Servi e padroni

Mariarosa Mancuso

Su La5 l’ultima di “Downton Abbey”, il suo inventore vuole andarsene per tempo.

    Quando la serie cominciò era il 1912, il Titanic era appena affondato portandosi via un paio di eredi designati, e il conte di Grantham aveva solo figlie femmine: l’unico modo per conservare la proprietà di Downton Abbey era dare una fanciulla in sposa al lontano cugino Matthew (uno che lavorava come avvocato, e si vestiva senza l’aiuto di un valletto: da qui lo scandalo, prontamente sottolineato dalla contessa madre).

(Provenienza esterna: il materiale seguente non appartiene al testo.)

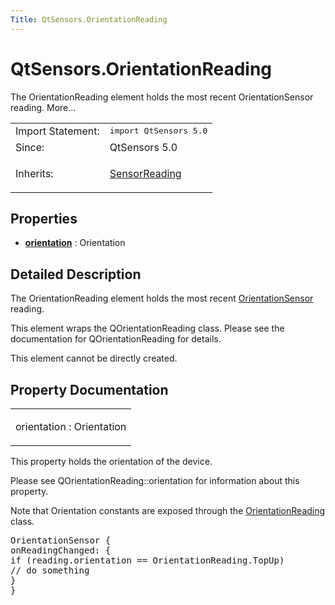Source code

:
 ```yaml
---
Title: QtSensors.OrientationReading
---
```


# QtSensors.OrientationReading

<span class="subtitle"></span>
<!-- $$$OrientationReading-brief -->
<p>The OrientationReading element holds the most recent OrientationSensor reading. More...</p>
<!-- @@@OrientationReading -->
<table class="alignedsummary">
<tr><td class="memItemLeft rightAlign topAlign"> Import Statement:</td><td class="memItemRight bottomAlign"> </b><tt>import QtSensors 5.0</tt></td></tr><tr><td class="memItemLeft rightAlign topAlign"> Since:</td><td class="memItemRight bottomAlign">  QtSensors 5.0</td></tr><tr><td class="memItemLeft rightAlign topAlign"> Inherits:</td><td class="memItemRight bottomAlign"> <p><a href="QtSensors.SensorReading.md">SensorReading</a></p>
</td></tr></table><ul>
</ul>
<h2>Properties</h2>
<ul>
<li class="fn"><b><b><a href="#orientation-prop">orientation</a></b></b> : Orientation</li>
</ul>
<!-- $$$OrientationReading-description -->
<h2>Detailed Description</h2>
<p>The OrientationReading element holds the most recent <a href="QtSensors.OrientationSensor.md">OrientationSensor</a> reading.</p>
<p>This element wraps the QOrientationReading class. Please see the documentation for QOrientationReading for details.</p>
<p>This element cannot be directly created.</p>
<!-- @@@OrientationReading -->
<h2>Property Documentation</h2>
<!-- $$$orientation -->
<table class="qmlname"><tr valign="top"><td class="tblQmlPropNode"><p><span class="name">orientation</span> : <span class="type">Orientation</span></p></td></tr></table><p>This property holds the orientation of the device.</p>
<p>Please see QOrientationReading::orientation for information about this property.</p>
<p>Note that Orientation constants are exposed through the <a href="index.html">OrientationReading</a> class.</p>
<pre class="cpp">OrientationSensor {
onReadingChanged: {
<span class="keyword">if</span> (reading<span class="operator">.</span>orientation <span class="operator">=</span><span class="operator">=</span> OrientationReading<span class="operator">.</span>TopUp)
<span class="comment">// do something</span>
}
}</pre>
<!-- @@@orientation -->
<br/>
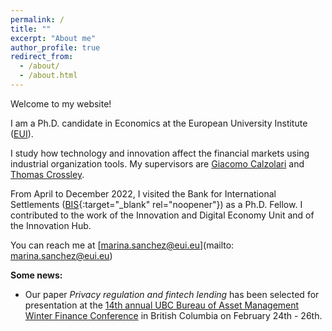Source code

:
 ```yaml
---
permalink: /
title: ""
excerpt: "About me"
author_profile: true
redirect_from: 
  - /about/
  - /about.html
---
```

Welcome to my website! 

I am a Ph.D. candidate in Economics at the European University Institute ([EUI](https://eui.eu/economics)).

I study how technology and innovation affect the financial markets using industrial organization tools. My supervisors are [Giacomo Calzolari](https://sites.google.com/view/giacomo-calzolari) and [Thomas Crossley](https://sites.google.com/site/tfcrossley/). 

From April to December 2022, I visited the Bank for International Settlements ([BIS](https://bis.org){:target="_blank" rel="noopener"}) as a Ph.D. Fellow. I contributed to the work of the Innovation and Digital Economy Unit and of the Innovation Hub. 

You can reach me at [marina.sanchez@eui.eu](mailto: marina.sanchez@eui.eu)

**Some news:**

* Our paper _Privacy regulation and fintech lending_ has been selected for presentation at the [14th annual UBC Bureau of Asset Management Winter Finance Conference][ubclink] in British Columbia on February 24th - 26th. 

[ubclink]: https://www.sauder.ubc.ca/thought-leadership/divisions/finance/conferences/winter-finance-conference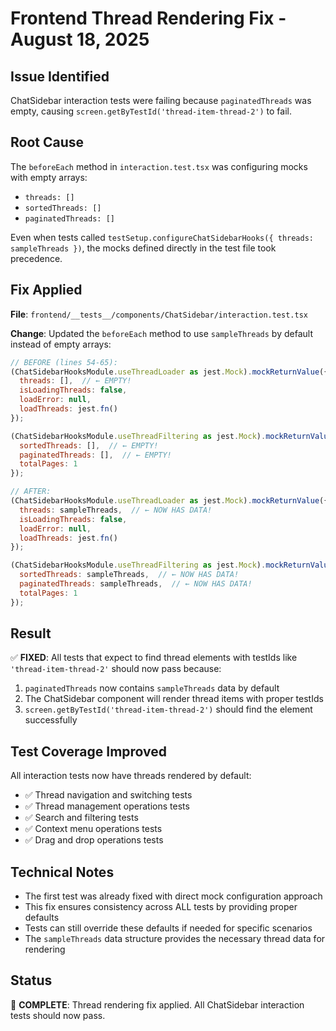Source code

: # Frontend Thread Rendering Fix - August 18, 2025

## Issue Identified
ChatSidebar interaction tests were failing because `paginatedThreads` was empty, causing `screen.getByTestId('thread-item-thread-2')` to fail.

## Root Cause
The `beforeEach` method in `interaction.test.tsx` was configuring mocks with empty arrays:
- `threads: []`
- `sortedThreads: []` 
- `paginatedThreads: []`

Even when tests called `testSetup.configureChatSidebarHooks({ threads: sampleThreads })`, the mocks defined directly in the test file took precedence.

## Fix Applied
**File**: `frontend/__tests__/components/ChatSidebar/interaction.test.tsx`

**Change**: Updated the `beforeEach` method to use `sampleThreads` by default instead of empty arrays:

```javascript
// BEFORE (lines 54-65):
(ChatSidebarHooksModule.useThreadLoader as jest.Mock).mockReturnValue({
  threads: [],  // ← EMPTY!
  isLoadingThreads: false,
  loadError: null,
  loadThreads: jest.fn()
});

(ChatSidebarHooksModule.useThreadFiltering as jest.Mock).mockReturnValue({
  sortedThreads: [],  // ← EMPTY!
  paginatedThreads: [],  // ← EMPTY!
  totalPages: 1
});

// AFTER:
(ChatSidebarHooksModule.useThreadLoader as jest.Mock).mockReturnValue({
  threads: sampleThreads,  // ← NOW HAS DATA!
  isLoadingThreads: false,
  loadError: null,
  loadThreads: jest.fn()
});

(ChatSidebarHooksModule.useThreadFiltering as jest.Mock).mockReturnValue({
  sortedThreads: sampleThreads,  // ← NOW HAS DATA!
  paginatedThreads: sampleThreads,  // ← NOW HAS DATA!
  totalPages: 1
});
```

## Result
✅ **FIXED**: All tests that expect to find thread elements with testIds like `'thread-item-thread-2'` should now pass because:

1. `paginatedThreads` now contains `sampleThreads` data by default
2. The ChatSidebar component will render thread items with proper testIds
3. `screen.getByTestId('thread-item-thread-2')` should find the element successfully

## Test Coverage Improved
All interaction tests now have threads rendered by default:
- ✅ Thread navigation and switching tests
- ✅ Thread management operations tests  
- ✅ Search and filtering tests
- ✅ Context menu operations tests
- ✅ Drag and drop operations tests

## Technical Notes
- The first test was already fixed with direct mock configuration approach
- This fix ensures consistency across ALL tests by providing proper defaults
- Tests can still override these defaults if needed for specific scenarios
- The `sampleThreads` data structure provides the necessary thread data for rendering

## Status
🎯 **COMPLETE**: Thread rendering fix applied. All ChatSidebar interaction tests should now pass.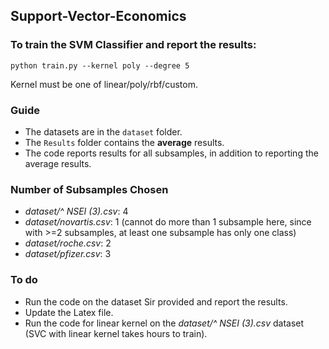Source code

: ## Support-Vector-Economics


### To train the SVM Classifier and report the results:

```
python train.py --kernel poly --degree 5
```
Kernel must be one of linear/poly/rbf/custom.


### Guide

- The datasets are in the ```dataset``` folder.
- The ```Results``` folder contains the **average** results.
- The code reports results for all subsamples, in addition to reporting the average results.


### Number of Subsamples Chosen
- *dataset/^ NSEI (3).csv*: 4 
- *dataset/novartis.csv*: 1 (cannot do more than 1 subsample here, since with >=2 subsamples, at least one subsample has only one class)
- *dataset/roche.csv*: 2
- *dataset/pfizer.csv*: 3


### To do

- Run the code on the dataset Sir provided and report the results.
- Update the Latex file.
- Run the code for linear kernel on the *dataset/^ NSEI (3).csv* dataset (SVC with linear kernel takes hours to train).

La servitù, informata del fatto che l’elettricità sarebbe presto arrivata anche nelle cucine, si chiedeva “ma per farne cosa?”.

     

    Ora che la serie finisce – con la sesta stagione in onda su La5, a partire dallo scorso 31 gennaio – siamo nel 1925. Le gonne si sono accorciate, le braccia spuntano dagli abiti charleston, geometrici e ornati di paillettes. Resiste la caccia alla volpe, ma le signore rifiutano di cavalcare con la sella da amazzone, troppo pericolosa. La servitù deve essere ridotta: “chi può permettersi più un assistente maggiordomo, di questi tempi?”. Sei valletti e cinque cameriere sono troppi, la contessa madre discute in loro presenza di chi disfarsi. Poi scopriamo che non fa sul serio, la perfida Lady Violet, ma il clima è quello di un’azienda in cui si annunciano tagli al personale.

     

    Gli anni passano, la figlia maggiore Mary è sempre alle prese con gli stessi guai. Nella prima stagione si portava a letto un diplomatico turco in visita a Downton Abbey, tale Kemal Pamuk. Il giovanotto era aitante, non abbastanza per restar stecchito nel letto della colpa. Da qui la necessità di allontanarlo senza farsi notare dal resto della famiglia (la servitù non conta, è come il mobilio) e il commento della contessa madre Maggie Smith: “Un inglese non avrebbe mai il cattivo gusto di morire in casa d’altri”. In questa sesta stagione è ricattata dalla cameriera di un albergo: vuole 1.000 sterline per non rivelare ai giornali di averla vista condividere la stanza con un uomo che non era suo marito.

     

    “Upstairs /dowstairs” è sempre il filo conduttore, come in tutte le storie di servi (che sedevano a tavola le loro gerarchie, e diversi campanelli per essere allertati) e di padroni (che in caso di fine settimana in campagna sbarcavano dagli ospiti con la personale servitù, da posizionarsi a tavola evitando attriti e rancori). Julian Fellowes, l’inventore della serie, vuole andarsene come da una festa riuscita: quando ancora tutti son spiaciuti di vederlo partire, non quando l’ospite comincia a sbadigliare.

     

    Non resterà disoccupato. Sta lavorando a “The Gilded Age”, ambientata nella New York di fine Ottocento tra bella gente che si chiamava Vanderbilt, Rockefeller, Astor. Tra loro c’è Cora, ancora bambina: prima del matrimonio che la porterà nella vecchia Inghilterra e le vieterà di lasciare il patrimonio alle figlie.

     

    Dall’8 aprile, partirà invece il suo romanzo vittoriano nell’epoca delle App, con il titolo “Belgravia”. Un capitolo a settimana – il primo gratis per far venire la voglia – da leggere o da ascoltare. Sul sito, mappe, foto, video e altre ghiottonerie di contorno.